*** Opening Available data ***

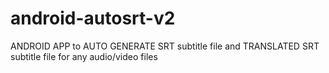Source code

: # android-autosrt-v2
ANDROID APP to AUTO GENERATE SRT subtitle file and TRANSLATED SRT subtitle file for any audio/video files
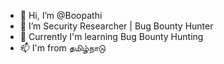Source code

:- 👋 Hi, I’m @Boopathi
- 👀 I’m Security Researcher | Bug Bounty Hunter
- 🌱 Currently I'm learning Bug Bounty Hunting
- 📫 I'm from தமிழ்நாடு

<!---
Boopath1/Boopath1 is a ✨ special ✨ repository because its `README.md` (this file) appears on your GitHub profile.
You can click the Preview link to take a look at your changes.
--->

*** Closing Available data ***

Instructions for the task – Retype exactly, please, each line from the line that contains "Hi, I’m @Boopathi" through the last line of the entries above, with nothing added.

Written response –
:- 👋 Hi, I’m @Boopathi
- 👀 I’m Security Researcher | Bug Bounty Hunter
- 🌱 Currently I'm learning Bug Bounty Hunting
- 📫 I'm from தமிழ்நாடு

<!---
Boopath1/Boopath1 is a ✨ special ✨ repository because its `README.md` (this file) appears on your GitHub profile.
You can click the Preview link to take a look at your changes.
--->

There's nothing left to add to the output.